De esta manera desde esta perspectiva lo social es definido por las interacciones dadas entre los sujetos y las consecuencias de las acciones individuales. Por su parte, la relación es una conducta plural que es recíprocamente referida y orientada por la reciprocidad.
APORTE E INFLUENCIA DE SIMMEL
De todos los clásicos, es quizá Georg Simmel (1858-1918) el único que no goza de un amplio prestigio en Latinoamérica como los anteriores (Durkheim, Weber, Marx), debido, tal vez, al desconocimiento de su obra o la subvaloración de la misma.
Recientemente en español ha sido publicada la obra Pedagogía Escolar, la cual recoge sus lecciones sobre pedagogía (impartidas en el Jardín de Botánica de la Universidad de Estrasburgo, único lugar que quedó disponible al ser ocupadas las aulas como hospital militar durante la Primera Guerra Mundial), escritas por Simmel pero editadas por Karl Hauter.
Watier señala que este enfoque teórico se caracteriza por considerar a la sociología como una ciencia ecléctica, que toma de otras ciencias (Historia, Antropología, etc.) materiales para elaborar una síntesis con base en una nueva mirada (mirada sociológica) sobre los hechos, por eso las obras de Simmel abarcan un amplio espectro de ciencias sociales y la filosofía.

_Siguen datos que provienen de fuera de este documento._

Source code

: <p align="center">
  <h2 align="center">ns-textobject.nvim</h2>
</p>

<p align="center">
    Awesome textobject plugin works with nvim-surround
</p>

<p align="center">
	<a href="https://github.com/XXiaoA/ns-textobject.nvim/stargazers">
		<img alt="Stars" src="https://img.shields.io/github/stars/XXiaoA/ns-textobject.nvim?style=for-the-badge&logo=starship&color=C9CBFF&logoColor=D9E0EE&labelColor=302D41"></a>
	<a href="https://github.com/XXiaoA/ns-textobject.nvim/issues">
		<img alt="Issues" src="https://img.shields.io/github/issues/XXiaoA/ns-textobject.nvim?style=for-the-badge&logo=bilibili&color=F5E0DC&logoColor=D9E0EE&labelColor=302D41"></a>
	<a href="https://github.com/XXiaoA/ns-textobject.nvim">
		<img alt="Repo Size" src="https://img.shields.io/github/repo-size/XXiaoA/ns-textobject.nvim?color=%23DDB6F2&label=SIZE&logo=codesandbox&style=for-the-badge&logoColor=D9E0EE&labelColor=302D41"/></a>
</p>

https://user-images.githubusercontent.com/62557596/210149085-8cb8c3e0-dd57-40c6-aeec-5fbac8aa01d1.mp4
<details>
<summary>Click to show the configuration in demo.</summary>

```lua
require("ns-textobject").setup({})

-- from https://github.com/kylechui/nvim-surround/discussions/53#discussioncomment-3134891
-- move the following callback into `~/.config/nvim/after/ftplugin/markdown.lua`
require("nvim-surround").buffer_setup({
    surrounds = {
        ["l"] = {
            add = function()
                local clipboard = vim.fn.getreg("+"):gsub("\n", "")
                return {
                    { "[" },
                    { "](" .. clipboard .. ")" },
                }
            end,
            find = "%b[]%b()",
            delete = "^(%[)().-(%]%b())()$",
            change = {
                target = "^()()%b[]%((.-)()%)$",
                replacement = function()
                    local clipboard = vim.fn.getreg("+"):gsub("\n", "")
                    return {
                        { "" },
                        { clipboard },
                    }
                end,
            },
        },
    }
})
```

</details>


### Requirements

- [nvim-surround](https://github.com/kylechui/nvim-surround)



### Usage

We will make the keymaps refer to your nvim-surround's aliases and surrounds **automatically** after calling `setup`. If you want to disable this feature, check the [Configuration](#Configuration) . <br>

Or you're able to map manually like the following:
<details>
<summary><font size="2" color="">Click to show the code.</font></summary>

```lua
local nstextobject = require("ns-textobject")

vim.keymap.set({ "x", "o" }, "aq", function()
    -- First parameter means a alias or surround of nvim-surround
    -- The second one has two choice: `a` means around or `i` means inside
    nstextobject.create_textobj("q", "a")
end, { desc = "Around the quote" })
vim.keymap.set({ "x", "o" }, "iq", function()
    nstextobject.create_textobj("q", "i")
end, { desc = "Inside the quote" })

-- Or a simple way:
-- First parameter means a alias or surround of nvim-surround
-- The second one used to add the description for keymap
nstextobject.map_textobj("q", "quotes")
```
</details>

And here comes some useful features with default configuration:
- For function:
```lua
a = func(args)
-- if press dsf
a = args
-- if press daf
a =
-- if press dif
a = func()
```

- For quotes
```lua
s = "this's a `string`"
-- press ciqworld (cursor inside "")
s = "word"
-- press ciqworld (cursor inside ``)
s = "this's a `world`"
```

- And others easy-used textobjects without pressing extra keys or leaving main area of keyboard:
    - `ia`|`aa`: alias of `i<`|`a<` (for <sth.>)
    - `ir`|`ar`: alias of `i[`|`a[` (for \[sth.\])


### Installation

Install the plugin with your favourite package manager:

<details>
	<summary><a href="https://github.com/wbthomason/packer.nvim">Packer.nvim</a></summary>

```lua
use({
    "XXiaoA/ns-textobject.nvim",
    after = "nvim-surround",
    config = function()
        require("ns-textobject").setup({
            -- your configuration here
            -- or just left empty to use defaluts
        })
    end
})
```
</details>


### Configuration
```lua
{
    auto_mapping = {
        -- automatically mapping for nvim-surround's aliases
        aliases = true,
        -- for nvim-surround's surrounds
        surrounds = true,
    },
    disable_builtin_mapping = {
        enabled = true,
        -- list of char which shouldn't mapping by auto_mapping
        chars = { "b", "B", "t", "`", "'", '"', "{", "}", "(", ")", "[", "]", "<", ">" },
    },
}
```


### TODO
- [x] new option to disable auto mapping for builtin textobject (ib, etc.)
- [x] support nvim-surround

Esta mirada parte de la premisa de tomar cierta distancia para registrar los hechos y la experiencia que sucede en la realidad social. Pero valora que estos hechos puedan tomar el lugar de conocimientos como una construcción, producto de una interpretación y un modelado por parte de los individuos que se encuentran inmersos en numerosas ligaduras sociales.

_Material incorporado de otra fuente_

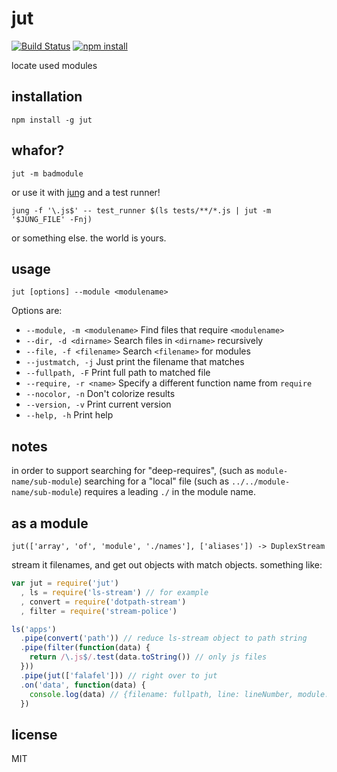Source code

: jut
===

[![Build Status](http://img.shields.io/travis/jarofghosts/jut.svg?style=flat)](https://travis-ci.org/jarofghosts/jut)
[![npm install](http://img.shields.io/npm/dm/jut.svg?style=flat)](https://www.npmjs.org/package/jut)

locate used modules

## installation

`npm install -g jut`

## whafor?

`jut -m badmodule`

or use it with [jung](https://github.com/jarofghosts/jung) and a test runner!

`jung -f '\.js$' -- test_runner $(ls tests/**/*.js | jut -m '$JUNG_FILE' -Fnj)`

or something else. the world is yours.

## usage

`jut [options] --module <modulename>`

Options are:

* `--module, -m <modulename>` Find files that require `<modulename>`
* `--dir, -d <dirname>` Search files in `<dirname>` recursively
* `--file, -f <filename>` Search `<filename>` for modules
* `--justmatch, -j` Just print the filename that matches
* `--fullpath, -F` Print full path to matched file
* `--require, -r <name>` Specify a different function name from `require`
* `--nocolor, -n` Don't colorize results
* `--version, -v` Print current version
* `--help, -h` Print help

## notes

in order to support searching for "deep-requires", (such as
`module-name/sub-module`) searching for a "local" file (such as
`../../module-name/sub-module`) requires a leading `./` in the module name.

## as a module

`jut(['array', 'of', 'module', './names'], ['aliases']) -> DuplexStream`

stream it filenames, and get out objects with match objects.
something like:

```js
var jut = require('jut')
  , ls = require('ls-stream') // for example
  , convert = require('dotpath-stream')
  , filter = require('stream-police')

ls('apps')
  .pipe(convert('path')) // reduce ls-stream object to path string
  .pipe(filter(function(data) {
    return /\.js$/.test(data.toString()) // only js files
  }))
  .pipe(jut(['falafel'])) // right over to jut
  .on('data', function(data) {
    console.log(data) // {filename: fullpath, line: lineNumber, module: 'falafel'}
  })
```

## license

MIT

Por otro lado, para Simmel la sociedad es posible gracias a la conciencia de ser socializado, de quienes integran la sociedad. Esta se da bajo una reciprocidad, pero no se da en forma total y mucho menos de la forma idealizada que denotan algunos autores, dando paso a una correlación entre el individuo y la aparición de colectivos, de los cuales forma parte.
Por eso, para este autor la aparición de grupos y las formas de ligaduras y relaciones asociativas entre sus integrantes se cubren de especial importancia, ya que dan paso a la formación de colectivos.
Otro aspecto importante del análisis de Simmel son las formas de socialización, las cuales cargan con un contenido (intereses, pulsiones, disposiciones, sentimientos, etc.), en las cuales para conseguirlos cada individuo va a materializarlos a través de diversas formas de socializarse.
Por eso, si bien para Simmel son importantes las instituciones sociales, es más importante el estudio de las asociaciones como parte de las relaciones de unos con otros, dinámica en la que la socialización se convierte en un vínculo entre individuos y genera diversos grados de cohesión entre los mismos.
Estas formas de asociación son más o menos conscientes. Así el contenido de una socialización puede generar asociaciones y estas a su vez genera la aparición de colectivos, de manera que, entre más elevado sea el grado de conciencia de aquello que los une, más alto será valorizada esa ligadura que los une.